The new takes on established characters (for example, Sarah Connor is no longer the vulnerable, unsuspecting woman from the first film, but instead she has been raised by the T-800 and is fully aware of her role in shaping humanity’s future) and the idea of a fractured timeline (events from the original films have been altered) bring a much needed freshness to the series.
The new logic of time travel, however, raises new problems. For example, if the timeline has been altered, why does Skynet send the original T-800 back to 1984 when the Sarah Connor of that timeline is already prepared for him? The film never adequately explains why Skynet and the resistance continue to send agents back in time despite the timeline having already changed. If Skynet is aware that the timeline has been altered, why does it still use strategies from the original timeline?
Despite what some people may consider cheating (ignoring the events of Terminator 3 and Terminator Salvation) and despite the plot holes (how many movies about time travel avoid those?), Terminator Genisys can be quite entertaining.
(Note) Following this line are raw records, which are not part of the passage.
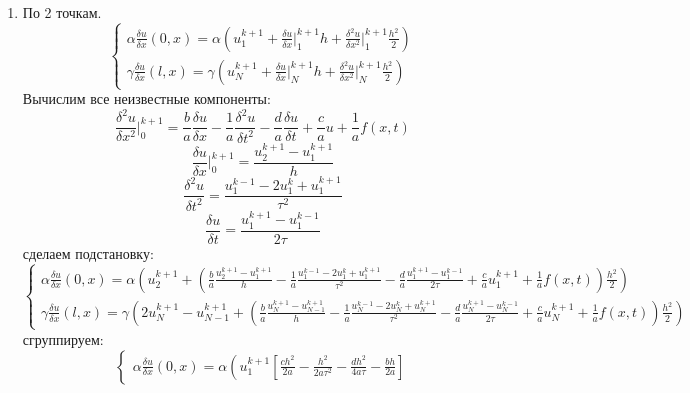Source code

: \documentclass[12pt]{article}
\begin{document}
\begin{enumerate}
        \item По 2 точкам.
        \begin{equation*}
            \begin{cases}
                \alpha\frac{\delta u}{\delta x}(0,x) = \alpha\left( u_1^{k+1} + \frac{\delta u}{\delta x}\bigg|_{1}^{k+1}h+\frac{\delta^2 u}{\delta x^2}\bigg|_{1}^{k+1}\frac{h^2}{2}\right)
                \\
                \gamma\frac{\delta u}{\delta x}(l,x) = \gamma\left( u_N^{k+1} + \frac{\delta u}{\delta x}\bigg|_{N}^{k+1}h+\frac{\delta^2 u}{\delta x^2}\bigg|_{N}^{k+1}\frac{h^2}{2}\right)
            \end{cases}
        \end{equation*}
        Вычислим все неизвестные компоненты:\\
        $$\frac{\delta^2 u}{\delta x^2}\bigg|_{0}^{k+1} =\frac{b}{a}\frac{\delta u}{\delta x}-\frac{1}{a}\frac{\delta^2 u}{\delta t^2}- \frac{d}{a}\frac{\delta u}{\delta t}+\frac{c}{a}u+\frac{1}{a}f(x,t)$$
        $$\frac{\delta u}{\delta x}\bigg|_{0}^{k+1} = \frac{u_{2}^{k+1}-u_{1}^{k+1}}{h}$$
        $$\frac{\delta^2 u}{\delta t^2} = \frac{u_{1}^{k-1}-2u_{1}^k+u_{1}^{k+1}}{\tau^2}$$
        $$\frac{\delta u}{\delta t}=\frac{u_1^{k+1}-u_1^{k-1}}{2\tau}$$
        сделаем подстановку:
        \begin{equation*}
            \begin{cases}
                \alpha\frac{\delta u}{\delta x}(0,x) = \alpha\left(u_{2}^{k+1}+\left(\frac{b}{a}\frac{u_{2}^{k+1}-u_{1}^{k+1}}{h}-
                \frac{1}{a}\frac{u_{1}^{k-1}-2u_{1}^k+u_{1}^{k+1}}{\tau^2}- \frac{d}{a}\frac{u_1^{k+1}-u_1^{k-1}}{2\tau}+\frac{c}{a}u_1^{k+1}+
                \frac{1}{a}f(x,t)\right)\frac{h^2}{2}\right)
                \\
                \gamma\frac{\delta u}{\delta x}(l,x) = \gamma\left( 2u_N^{k+1} -u_{N-1}^{k+1}+\left(\frac{b}{a}\frac{u_{N}^{k+1}-
                u_{N-1}^{k+1}}{h}-\frac{1}{a}\frac{u_{N}^{k-1}-2u_{N}^k+u_{N}^{k+1}}{\tau^2}- \frac{d}{a}\frac{u_N^{k+1}-u_N^{k-1}}{2\tau}+\frac{c}{a}u_N^{k+1}
                +\frac{1}{a}f(x,t) \right)\frac{h^2}{2}\right)
            \end{cases}
        \end{equation*}
        сгруппируем:
        \begin{equation*}
            \begin{cases}
                \alpha\frac{\delta u}{\delta x}(0,x) = \alpha\left( u_1^{k+1}\left[ \frac{ch^2}{2a}-\frac{h^2}{2a\tau^2}-\frac{dh^2}{4a\tau}-\frac{bh}{2a} \right]

\end{cases}
\end{equation*}
\end{enumerate}
\end{document}
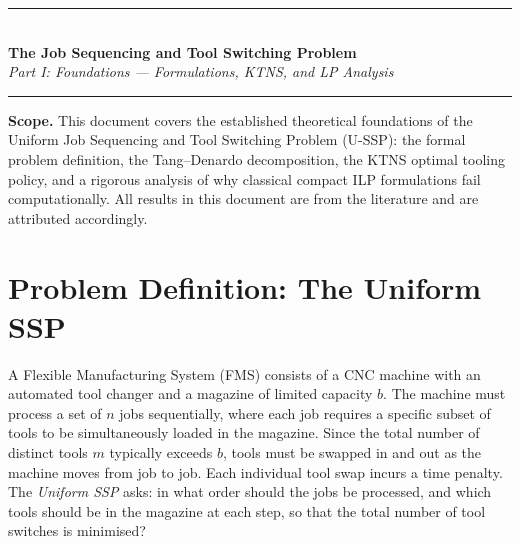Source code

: \documentclass[11pt,a4paper]{article}
\theoremstyle{plain}
\theoremstyle{definition}
\begin{document}

\begin{center}
  {\color{navyblue}\rule{\textwidth}{2pt}}\\[0.4cm]
  {\LARGE\bfseries\color{navyblue}The Job Sequencing and Tool Switching Problem}\\[0.3cm]
  {\large\itshape\color{midblue}Part I: Foundations — Formulations, KTNS, and LP Analysis}\\[0.2cm]
  {\color{navyblue}\rule{\textwidth}{2pt}}
\end{center}

\begin{mdframed}[backgroundcolor=lightblue,linecolor=navyblue,linewidth=1pt,
  innerleftmargin=14pt,innerrightmargin=14pt,innertopmargin=8pt,innerbottommargin=8pt]
\small\textbf{Scope.}
This document covers the established theoretical foundations of the Uniform
Job Sequencing and Tool Switching Problem (U-SSP): the formal problem definition,
the Tang--Denardo decomposition, the KTNS optimal tooling policy, and a rigorous
analysis of why classical compact ILP formulations fail computationally.
All results in this document are from the literature and are attributed accordingly.
\end{mdframed}

\vspace{0.5cm}
\tableofcontents
\newpage

\section{Problem Definition: The Uniform SSP}
\label{sec:definition}

A Flexible Manufacturing System (FMS) consists of a CNC machine with an
automated tool changer and a magazine of limited capacity $b$.
The machine must process a set of $n$ jobs sequentially, where each job requires
a specific subset of tools to be simultaneously loaded in the magazine.
Since the total number of distinct tools $m$ typically exceeds $b$, tools must
be swapped in and out as the machine moves from job to job. Each individual tool
swap incurs a time penalty. The \emph{Uniform SSP} asks: in what order should
the jobs be processed, and which tools should be in the magazine at each step,
so that the total number of tool switches is minimised?
\end{document}
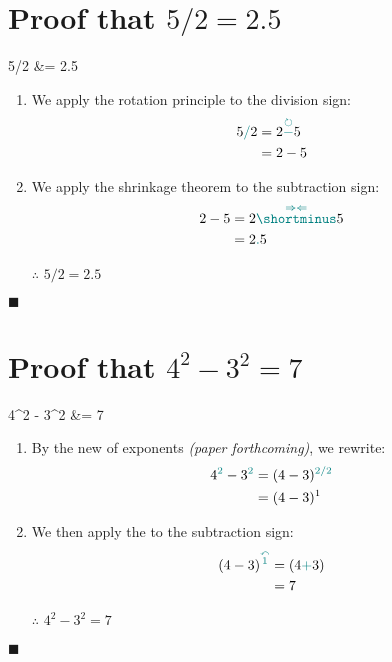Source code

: \documentclass[12pt, titlepage,french]{article}
\begin{document}
\clearpage

\section{Proof that $5/2	=	2.5$}

\begin{theorems}[Theorem]
	5/2
	&=	2.5
\end{theorems}

\begin{distributions}[Proof]
\begin{enumerate}
	\item	We apply the rotation principle to the division sign:
		\begin{align*}
		5{\color{teal}/}2
		&=	2{\color{teal} \overset{\circlearrowright}{-}}5	\\
		&=	2	-	5
		\end{align*}
	\item	We apply the shrinkage theorem to the subtraction sign:
		\begin{align*}
		2	-	5
		&=	2	{\color{teal}\overset{\Rightarrow\Leftarrow}{\shortminus}}	5	\\
		&=	2{\color{teal}.}5
		\end{align*}
	\item[$\therefore$]	$5/2	=	2.5$
\end{enumerate}
\end{distributions}
$\blacksquare$

\clearpage

\section{Proof that $4^{2}	-	3^{2}	=	7$}

\begin{theorems}[Theorem]
	4^{2}	-	3^{2}	
	&=	7
\end{theorems}

\begin{distributions}[Proof]
\begin{enumerate}
	\item	By the new  of exponents \textit{(paper forthcoming)}, we rewrite:
		\begin{align*}
		4^{\color{teal}2}	-	3^{\color{teal}2}	
		&=	(4	-	3)^{\color{teal}2/2}		\\
		&=	(4	-	3)^{1}		
		\end{align*}
	\item	We then apply the  to the subtraction sign:
		\begin{align*}
		(4	-	3)^{\color{teal}\overset{\curvearrowleft}{1}}
		&=	(4	{\color{teal}+}	3)	\\
		&=	7
		\end{align*}
	\item[$\therefore$]	$4^{2}	-	3^{2}	=	7$
\end{enumerate}
\end{distributions}
$\blacksquare$
\end{document}
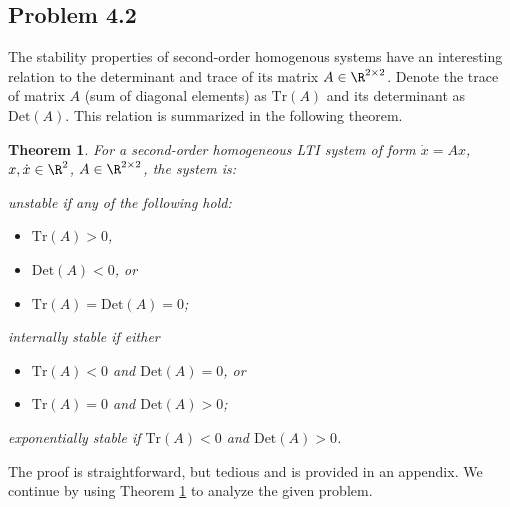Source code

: \documentclass{homework}
\begin{document}
\subsection{Problem 4.2}

\newtheorem{theorem}{Theorem}
\newcommand{\Tr}{\text{Tr}(A)}
\newcommand{\Det}{\text{Det}(A)}

The stability properties of second-order homogenous systems have an interesting
relation to the determinant and trace of its matrix $A\in\R^{2\times 2}$.
Denote the trace of matrix $A$ (sum of diagonal elements) as $\Tr$ and its
determinant as $\Det$. This relation is summarized in the following theorem.

\begin{theorem}
    For a second-order homogeneous LTI system of form $\dot{x} = Ax$,
    $x,\dot{x}\in\R^2$, $A \in \R^{2\times 2}$, the system is:
    \begin{letterenum}
        \item \emph{unstable} if any of the following hold:
        \begin{itemize}
            \item $\Tr > 0$,
            \item $\Det < 0$, or
            \item $\Tr = \Det = 0$;
        \end{itemize}
        \item \emph{internally stable} if either
        \begin{itemize}
            \item $\Tr < 0$ and $\Det = 0$, or
            \item $\Tr = 0$ and $\Det > 0$;
        \end{itemize}
        \item \emph{exponentially stable} if $\Tr < 0$ and $\Det > 0$.
    \end{letterenum}
    \label{thm:1}
\end{theorem}

\noindent The proof is straightforward, but tedious and is provided in an appendix.
We continue by using Theorem \ref{thm:1} to analyze the given problem.
\end{document}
Terminator: Dark Fate (Tim Miller, 2019) feels like a bad joke. After the alternative view offered by the previous movie, this one goes with “forget everything not made by James Cameron and let’s pretend this is the third installment of the franchise”. Not surprisingly, Cameron is the producer and one of the story creators. The film begins with a shocking and controversial twist: John Connor, the leader of the future human resistance, is killed by a rogue T-800 Terminator shortly after the events of Terminator 2. That reduces the importance of the character’s story arc, which was central to the original films. Killing him off in the opening scene not only feels disrespectful to the character but also undermines the emotional investment fans had in his journey. The whole “John Connor must live because he will lead the human resistance against the machines” becomes irrelevant. Why would they do that? It feels like a bad decision fueled by the desire to pander to a woke audience: let’s kill the white male hero and replace him with a hispanic female protagonist. I like stories with strong female leads, but not when that requires disrespecting the legacy of an established plot line.
In conclusion, and in very simple terms: The Terminator (1984), Terminator 2: Judgment Day (1991), Terminator Salvation (2009), Terminator Genisys (2015), all good. Terminator 3: Rise of the Machines (2003), Terminator: Dark Fate (2019), not good. But I’m sure sooner or later there will be more Terminator movies. Like Schwarzenegger would say, “I’ll be back”.